### [REQUIRED ACTION]
Print every record exactly, but leave out the pictures.

### [DATA LISTING]

|---|

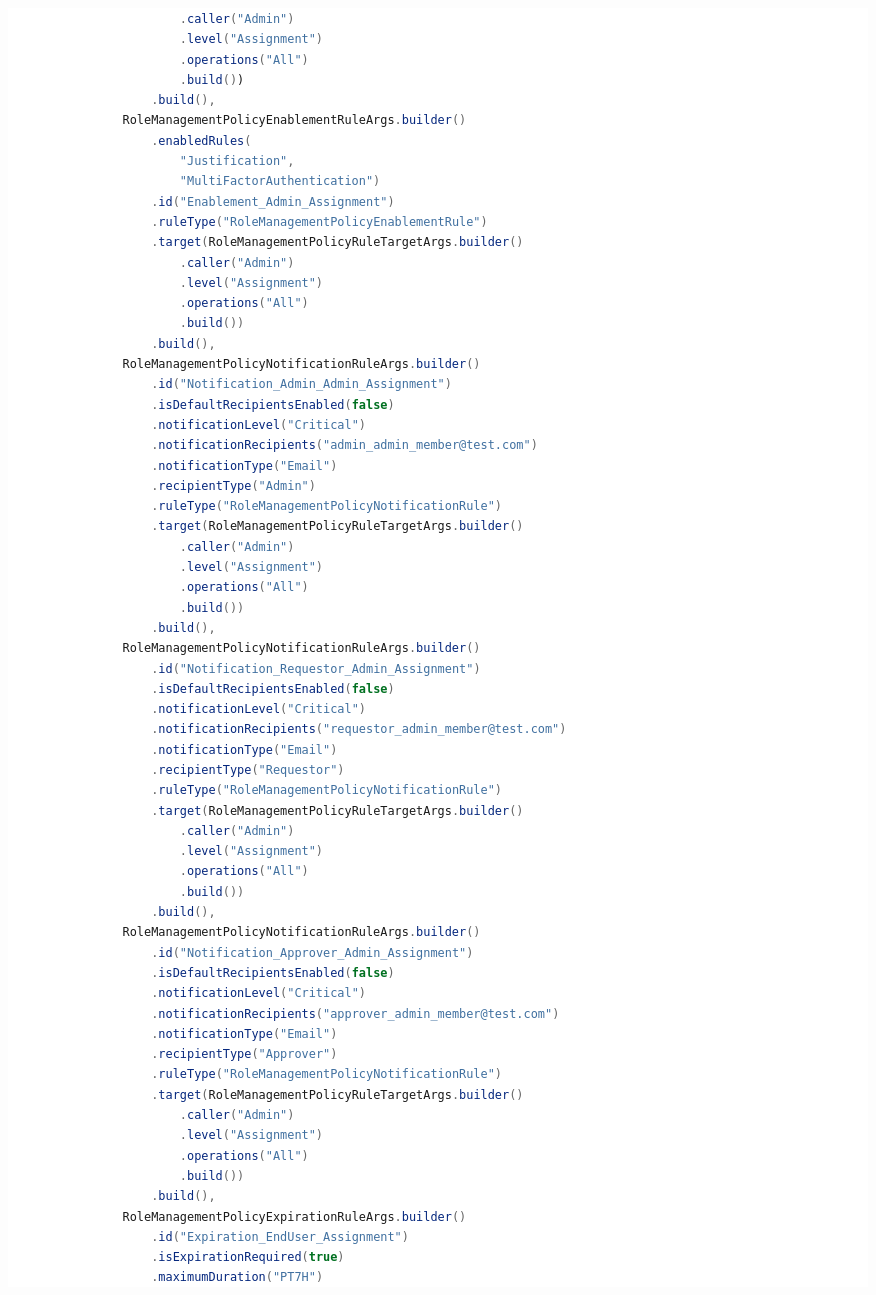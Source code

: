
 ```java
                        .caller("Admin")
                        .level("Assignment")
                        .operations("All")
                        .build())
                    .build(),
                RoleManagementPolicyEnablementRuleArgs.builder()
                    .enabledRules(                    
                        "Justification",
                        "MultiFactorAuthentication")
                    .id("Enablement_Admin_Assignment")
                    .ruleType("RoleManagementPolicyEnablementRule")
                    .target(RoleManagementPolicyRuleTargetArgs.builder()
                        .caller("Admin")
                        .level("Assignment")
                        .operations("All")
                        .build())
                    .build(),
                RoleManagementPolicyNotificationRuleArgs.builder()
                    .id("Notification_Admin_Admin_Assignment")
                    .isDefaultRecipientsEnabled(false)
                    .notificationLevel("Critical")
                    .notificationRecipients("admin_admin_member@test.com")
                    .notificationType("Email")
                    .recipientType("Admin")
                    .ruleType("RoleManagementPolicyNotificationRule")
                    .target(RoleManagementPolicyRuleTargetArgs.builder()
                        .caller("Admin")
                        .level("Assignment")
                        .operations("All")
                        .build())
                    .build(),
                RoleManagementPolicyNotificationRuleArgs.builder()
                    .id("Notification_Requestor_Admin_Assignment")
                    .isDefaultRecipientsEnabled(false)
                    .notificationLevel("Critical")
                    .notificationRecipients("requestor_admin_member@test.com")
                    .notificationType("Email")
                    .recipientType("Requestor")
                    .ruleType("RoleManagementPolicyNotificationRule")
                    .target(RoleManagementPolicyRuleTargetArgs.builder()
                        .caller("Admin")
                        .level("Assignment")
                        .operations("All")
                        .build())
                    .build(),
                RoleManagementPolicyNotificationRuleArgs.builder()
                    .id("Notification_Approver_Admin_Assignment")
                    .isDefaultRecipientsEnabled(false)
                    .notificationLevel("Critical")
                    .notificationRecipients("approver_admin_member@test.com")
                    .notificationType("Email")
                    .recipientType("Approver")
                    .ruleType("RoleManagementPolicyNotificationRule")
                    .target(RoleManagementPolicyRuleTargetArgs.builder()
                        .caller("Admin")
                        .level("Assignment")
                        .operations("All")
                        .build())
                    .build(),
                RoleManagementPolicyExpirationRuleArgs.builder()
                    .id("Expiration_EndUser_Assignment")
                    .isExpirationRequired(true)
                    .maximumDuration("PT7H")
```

|---|

### [WRITTEN SOLUTION]
Source code

:
 ```java
                        .caller("Admin")
                        .level("Assignment")
                        .operations("All")
                        .build())
                    .build(),
                RoleManagementPolicyEnablementRuleArgs.builder()
                    .enabledRules(                    
                        "Justification",
                        "MultiFactorAuthentication")
                    .id("Enablement_Admin_Assignment")
                    .ruleType("RoleManagementPolicyEnablementRule")
                    .target(RoleManagementPolicyRuleTargetArgs.builder()
                        .caller("Admin")
                        .level("Assignment")
                        .operations("All")
                        .build())
                    .build(),
                RoleManagementPolicyNotificationRuleArgs.builder()
                    .id("Notification_Admin_Admin_Assignment")
                    .isDefaultRecipientsEnabled(false)
                    .notificationLevel("Critical")
                    .notificationRecipients("admin_admin_member@test.com")
                    .notificationType("Email")
                    .recipientType("Admin")
                    .ruleType("RoleManagementPolicyNotificationRule")
                    .target(RoleManagementPolicyRuleTargetArgs.builder()
                        .caller("Admin")
                        .level("Assignment")
                        .operations("All")
                        .build())
                    .build(),
                RoleManagementPolicyNotificationRuleArgs.builder()
                    .id("Notification_Requestor_Admin_Assignment")
                    .isDefaultRecipientsEnabled(false)
                    .notificationLevel("Critical")
                    .notificationRecipients("requestor_admin_member@test.com")
                    .notificationType("Email")
                    .recipientType("Requestor")
                    .ruleType("RoleManagementPolicyNotificationRule")
                    .target(RoleManagementPolicyRuleTargetArgs.builder()
                        .caller("Admin")
                        .level("Assignment")
                        .operations("All")
                        .build())
                    .build(),
                RoleManagementPolicyNotificationRuleArgs.builder()
                    .id("Notification_Approver_Admin_Assignment")
                    .isDefaultRecipientsEnabled(false)
                    .notificationLevel("Critical")
                    .notificationRecipients("approver_admin_member@test.com")
                    .notificationType("Email")
                    .recipientType("Approver")
                    .ruleType("RoleManagementPolicyNotificationRule")
                    .target(RoleManagementPolicyRuleTargetArgs.builder()
                        .caller("Admin")
                        .level("Assignment")
                        .operations("All")
                        .build())
                    .build(),
                RoleManagementPolicyExpirationRuleArgs.builder()
                    .id("Expiration_EndUser_Assignment")
                    .isExpirationRequired(true)
                    .maximumDuration("PT7H")
```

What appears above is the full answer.